A SOLDIER AND A MAN

PRIVATE W BROWN

GORDON HIGHLANDERS

30TH OCTOBER 1914 AGE 18

BURIED: BETHUNE TOWN CEMETERY, VLAMERTINGHE, FRANCE


This inscription, which sounds like a plain statement, is in fact the title of both a 1916 film - about a general's son framed by a spy for cardsharping who enlists as a private and saves his father and girlfriend from capture - and of a music hall song.

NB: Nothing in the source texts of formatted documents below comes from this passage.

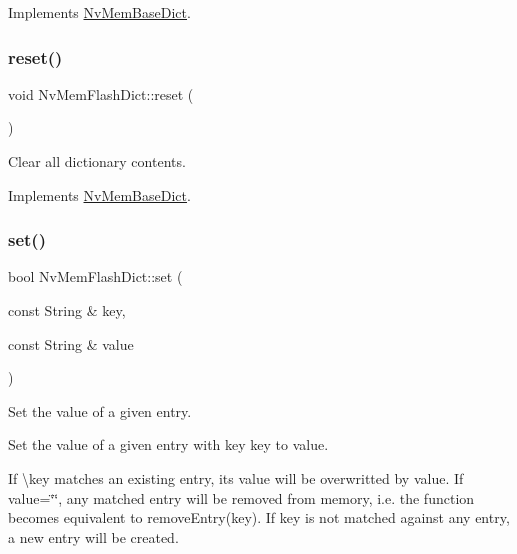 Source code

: Implements \mbox{\hyperlink{class_nv_mem_base_dict_a11d82ceaa4bb8b003080a1640ba40446}{Nv\+Mem\+Base\+Dict}}.

\mbox{\label{class_nv_mem_flash_dict_a77ef71d649eb918d527f17e2d10aa622}} 
\subsubsection{\texorpdfstring{reset()}{reset()}}
{\footnotesize\ttfamily void Nv\+Mem\+Flash\+Dict\+::reset (\begin{DoxyParamCaption}{ }\end{DoxyParamCaption})\hspace{0.3cm}{\ttfamily [virtual]}}



Clear all dictionary contents. 



Implements \mbox{\hyperlink{class_nv_mem_base_dict_a1ae6a2c04b8adb81fc68e0abfd01c011}{Nv\+Mem\+Base\+Dict}}.

\mbox{\label{class_nv_mem_flash_dict_ad88e325c0a9cebef246815c6bcdc9cef}} 
\subsubsection{\texorpdfstring{set()}{set()}}
{\footnotesize\ttfamily bool Nv\+Mem\+Flash\+Dict\+::set (\begin{DoxyParamCaption}\item[{const String \&}]{key,  }\item[{const String \&}]{value }\end{DoxyParamCaption})\hspace{0.3cm}{\ttfamily [virtual]}}



Set the value of a given entry. 

Set the value of a given entry with key {\ttfamily key} to {\ttfamily value}.

If \textbackslash{}key matches an existing entry, its value will be overwritted by {\ttfamily value}. If {\ttfamily value=\char`\"{}\char`\"{}}, any matched entry will be removed from memory, i.\+e. the function becomes equivalent to remove\+Entry(key). If {\ttfamily key} is not matched against any entry, a new entry will be created.

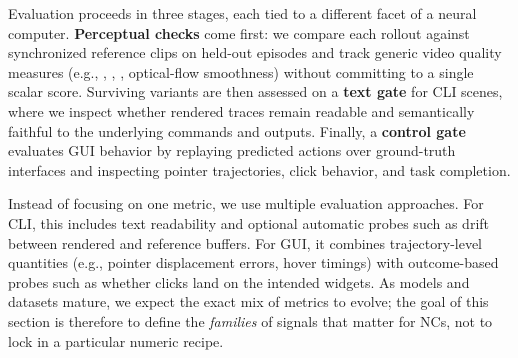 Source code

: Evaluation proceeds in three stages, each tied to a different facet of a neural computer. \textbf{Perceptual checks} come first: we compare each rollout against synchronized reference clips on held-out episodes and track generic video quality measures (e.g., \FVD, \LPIPS, \SSIM, optical-flow smoothness) without committing to a single scalar score. Surviving variants are then assessed on a \textbf{text gate} for CLI scenes, where we inspect whether rendered traces remain readable and semantically faithful to the underlying commands and outputs. Finally, a \textbf{control gate} evaluates GUI behavior by replaying predicted actions over ground-truth interfaces and inspecting pointer trajectories, click behavior, and task completion.

Instead of focusing on one metric, we use multiple evaluation approaches. For CLI, this includes text readability and optional automatic probes such as drift between rendered and reference buffers. For GUI, it combines trajectory-level quantities (e.g., pointer displacement errors, hover timings) with outcome-based probes such as whether clicks land on the intended widgets. As models and datasets mature, we expect the exact mix of metrics to evolve; the goal of this section is therefore to define the \emph{families} of signals that matter for NCs, not to lock in a particular numeric recipe.
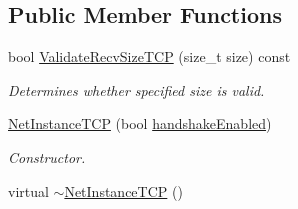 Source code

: \subsection*{Public Member Functions}
\begin{DoxyCompactItemize}
\item 
bool \hyperlink{class_net_instance_t_c_p_aed7c2c6c9c50f72e56c6c40f542e6a65}{ValidateRecvSizeTCP} (size\_\-t size) const 
\begin{DoxyCompactList}\small\item\em Determines whether specified size is valid. \item\end{DoxyCompactList}\item 
\hyperlink{class_net_instance_t_c_p_a1188f1bf75c414988bba7ae56728a418}{NetInstanceTCP} (bool \hyperlink{class_net_instance_t_c_p_af13f96901d3006beeda0c161f32cbfde}{handshakeEnabled})
\begin{DoxyCompactList}\small\item\em Constructor. \item\end{DoxyCompactList}\item 
\hypertarget{class_net_instance_t_c_p_a984a91c978f9c048cfa4ebf19eebc7c0}{
virtual \hyperlink{class_net_instance_t_c_p_a984a91c978f9c048cfa4ebf19eebc7c0}{$\sim$NetInstanceTCP} ()}
\label{class_net_instance_t_c_p_a984a91c978f9c048cfa4ebf19eebc7c0}


\end{DoxyCompactItemize}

A soldier stood on the battlefield
His weary watch to keep,
While the pale moon covered her mantle
O'er the souls that 'neath her sleep.
"Ah me!" he sighed with tearful eye,
And called on him above,
"I'm far away from my children dear
And all on earth I love."
At the bugle sound he turned once more
The battlefield to scan,
"I am, whate'er my fate,
A soldier and a man."

The bugle called, he hastened forth,
The bravest in the battle's van.
Remember him who yields his life,
He is a soldier and a man.

The night-watch o'er the morn dawned,
Her light on earth to show,
And the soldier true to his country's call,
Advanced to meet the foe.
Amid the din of shot and shell
He fought with heart so brave,
'Till reeling from his faithful steed,
He found a soldier's grave.
Oh, Father! who in heaven above
Hath all things at Thy span,
Remember him who yields his life
Is a soldier and a man.

We know very little about Private W Brown other than that he was a regular soldier serving with the 1st Battalion the Gordon Highlanders. The regiment crossed to France on 14 August 1914 and was involved in very heavy fighting, suffering many losses, during the first few months of the war. By the time he died, eighteen-year-old Private Brown would have earned his epitaph, 'A soldier and a man'.